El Pirineo aragonés ya no tiene dos de sus históricos “tresmiles”
La lista de montañas de más de 3 000 metros del Pirineo aragonés acaba de sufrir un cambio significativo. Tras nuevas mediciones realizadas con tecnología de alta precisión, dos cumbres que durante años fueron consideradas “tresmiles” han dejado de cumplir los requisitos necesarios para mantener esa categoría.
Una revisión basada en mediciones más precisas
Un grupo de especialistas en topografía ha estado revisando la altitud real de numerosas cimas del Pirineo. El trabajo no se limita únicamente a comprobar la altura máxima, sino que también tiene en cuenta criterios técnicos como la prominencia, es decir, la diferencia de altura de una cima respecto a los collados que la conectan con montañas cercanas.
Gracias a estas mediciones detalladas, se ha confirmado que el Maldito y la Tuca de Culebras no alcanzan los valores exigidos para ser considerados auténticos picos de más de 3 000 metros, al menos según los estándares actuales. Esto supone su salida oficial de la lista de “tresmiles” del Pirineo aragonés.
Una lista que no es inamovible
Aunque pueda sorprender, la clasificación de las montañas no es algo fijo ni definitivo. Muchas de las altitudes que se han utilizado durante décadas proceden de mediciones antiguas, menos precisas que las actuales.

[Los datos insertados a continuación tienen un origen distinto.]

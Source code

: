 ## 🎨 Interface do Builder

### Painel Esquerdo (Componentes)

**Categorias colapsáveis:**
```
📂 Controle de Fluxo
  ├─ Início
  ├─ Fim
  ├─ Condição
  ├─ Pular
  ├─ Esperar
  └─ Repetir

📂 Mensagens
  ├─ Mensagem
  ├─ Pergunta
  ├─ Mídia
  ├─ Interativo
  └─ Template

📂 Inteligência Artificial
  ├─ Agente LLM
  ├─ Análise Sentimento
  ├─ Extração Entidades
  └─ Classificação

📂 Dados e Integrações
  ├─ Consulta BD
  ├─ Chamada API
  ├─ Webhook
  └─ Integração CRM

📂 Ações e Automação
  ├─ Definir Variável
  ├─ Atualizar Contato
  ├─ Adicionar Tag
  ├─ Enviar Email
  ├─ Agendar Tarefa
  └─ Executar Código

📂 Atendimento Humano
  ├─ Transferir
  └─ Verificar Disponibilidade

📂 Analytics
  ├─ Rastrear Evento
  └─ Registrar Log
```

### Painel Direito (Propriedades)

Con el avance de la tecnología, es normal que se revisen datos y que algunas cifras cambien, incluso en cumbres muy conocidas.
Este proceso no implica que las montañas hayan “encogido”, sino que ahora se conocen con mayor exactitud sus dimensiones reales.

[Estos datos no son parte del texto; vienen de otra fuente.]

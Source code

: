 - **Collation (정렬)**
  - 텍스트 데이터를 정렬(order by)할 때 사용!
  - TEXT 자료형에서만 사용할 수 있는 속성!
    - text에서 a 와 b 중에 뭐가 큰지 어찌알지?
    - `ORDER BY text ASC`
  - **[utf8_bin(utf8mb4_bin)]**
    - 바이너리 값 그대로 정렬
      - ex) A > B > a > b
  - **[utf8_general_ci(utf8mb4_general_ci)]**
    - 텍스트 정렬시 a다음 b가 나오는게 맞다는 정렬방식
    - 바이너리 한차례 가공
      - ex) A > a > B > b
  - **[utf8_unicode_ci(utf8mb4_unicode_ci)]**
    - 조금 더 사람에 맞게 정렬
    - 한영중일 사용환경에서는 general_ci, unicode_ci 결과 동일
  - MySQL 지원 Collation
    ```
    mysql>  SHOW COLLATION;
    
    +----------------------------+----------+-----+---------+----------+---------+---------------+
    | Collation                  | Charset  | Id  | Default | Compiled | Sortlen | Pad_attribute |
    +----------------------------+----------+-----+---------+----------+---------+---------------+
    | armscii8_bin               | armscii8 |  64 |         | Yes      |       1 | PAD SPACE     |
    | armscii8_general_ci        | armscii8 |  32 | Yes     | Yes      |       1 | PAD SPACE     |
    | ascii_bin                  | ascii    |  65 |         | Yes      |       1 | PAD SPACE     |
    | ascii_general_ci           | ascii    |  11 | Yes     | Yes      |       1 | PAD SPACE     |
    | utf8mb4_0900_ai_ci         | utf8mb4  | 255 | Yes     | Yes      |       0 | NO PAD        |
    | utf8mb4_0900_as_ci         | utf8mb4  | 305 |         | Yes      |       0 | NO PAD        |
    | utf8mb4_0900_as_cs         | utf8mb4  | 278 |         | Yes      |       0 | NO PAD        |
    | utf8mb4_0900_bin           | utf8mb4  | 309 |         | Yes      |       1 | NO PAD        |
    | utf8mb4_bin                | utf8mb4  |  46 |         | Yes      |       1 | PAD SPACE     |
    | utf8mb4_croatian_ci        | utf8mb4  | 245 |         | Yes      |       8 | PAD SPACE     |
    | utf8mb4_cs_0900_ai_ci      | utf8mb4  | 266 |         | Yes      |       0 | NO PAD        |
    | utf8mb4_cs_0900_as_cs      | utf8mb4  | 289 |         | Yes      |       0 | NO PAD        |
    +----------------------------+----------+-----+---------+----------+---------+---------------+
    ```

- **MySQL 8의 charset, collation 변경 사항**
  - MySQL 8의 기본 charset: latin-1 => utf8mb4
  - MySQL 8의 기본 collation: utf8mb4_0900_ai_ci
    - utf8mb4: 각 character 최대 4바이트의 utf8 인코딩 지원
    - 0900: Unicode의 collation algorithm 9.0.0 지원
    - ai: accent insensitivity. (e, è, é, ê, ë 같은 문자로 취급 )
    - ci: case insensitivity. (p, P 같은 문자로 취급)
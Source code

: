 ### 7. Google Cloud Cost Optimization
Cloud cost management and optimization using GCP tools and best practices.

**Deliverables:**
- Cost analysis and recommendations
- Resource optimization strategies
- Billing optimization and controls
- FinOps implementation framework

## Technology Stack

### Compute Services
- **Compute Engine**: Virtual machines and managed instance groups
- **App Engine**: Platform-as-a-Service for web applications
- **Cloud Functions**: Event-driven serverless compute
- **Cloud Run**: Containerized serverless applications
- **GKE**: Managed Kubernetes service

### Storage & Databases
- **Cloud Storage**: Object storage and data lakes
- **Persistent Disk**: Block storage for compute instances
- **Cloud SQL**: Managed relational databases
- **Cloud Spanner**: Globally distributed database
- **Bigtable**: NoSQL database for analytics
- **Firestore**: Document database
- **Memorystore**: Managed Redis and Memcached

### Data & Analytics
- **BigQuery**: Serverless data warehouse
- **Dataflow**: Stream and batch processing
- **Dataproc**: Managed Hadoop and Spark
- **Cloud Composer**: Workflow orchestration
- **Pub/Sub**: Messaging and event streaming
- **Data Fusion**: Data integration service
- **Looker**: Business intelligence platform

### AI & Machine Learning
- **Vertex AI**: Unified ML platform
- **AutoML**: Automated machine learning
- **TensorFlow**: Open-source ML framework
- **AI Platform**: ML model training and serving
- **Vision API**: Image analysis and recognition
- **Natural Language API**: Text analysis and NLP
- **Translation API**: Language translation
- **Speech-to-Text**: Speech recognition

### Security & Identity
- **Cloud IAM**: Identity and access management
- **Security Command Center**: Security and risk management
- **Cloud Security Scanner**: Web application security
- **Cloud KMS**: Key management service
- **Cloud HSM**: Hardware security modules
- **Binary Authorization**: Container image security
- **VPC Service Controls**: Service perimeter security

Impacto para montañeros y amantes del Pirineo
Para muchos aficionados a la montaña, los “tresmiles” son objetivos personales y forman parte del imaginario colectivo del Pirineo. La modificación de esta lista tiene un fuerte componente simbólico, aunque en la práctica las rutas, paisajes y dificultades de estas cumbres siguen siendo las mismas.
El trabajo de revisión continuará en los próximos años, por lo que no se descarta que otras montañas vean ajustada su clasificación. La geografía, incluso la de las grandes cumbres, sigue siendo un campo vivo y en constante revisión.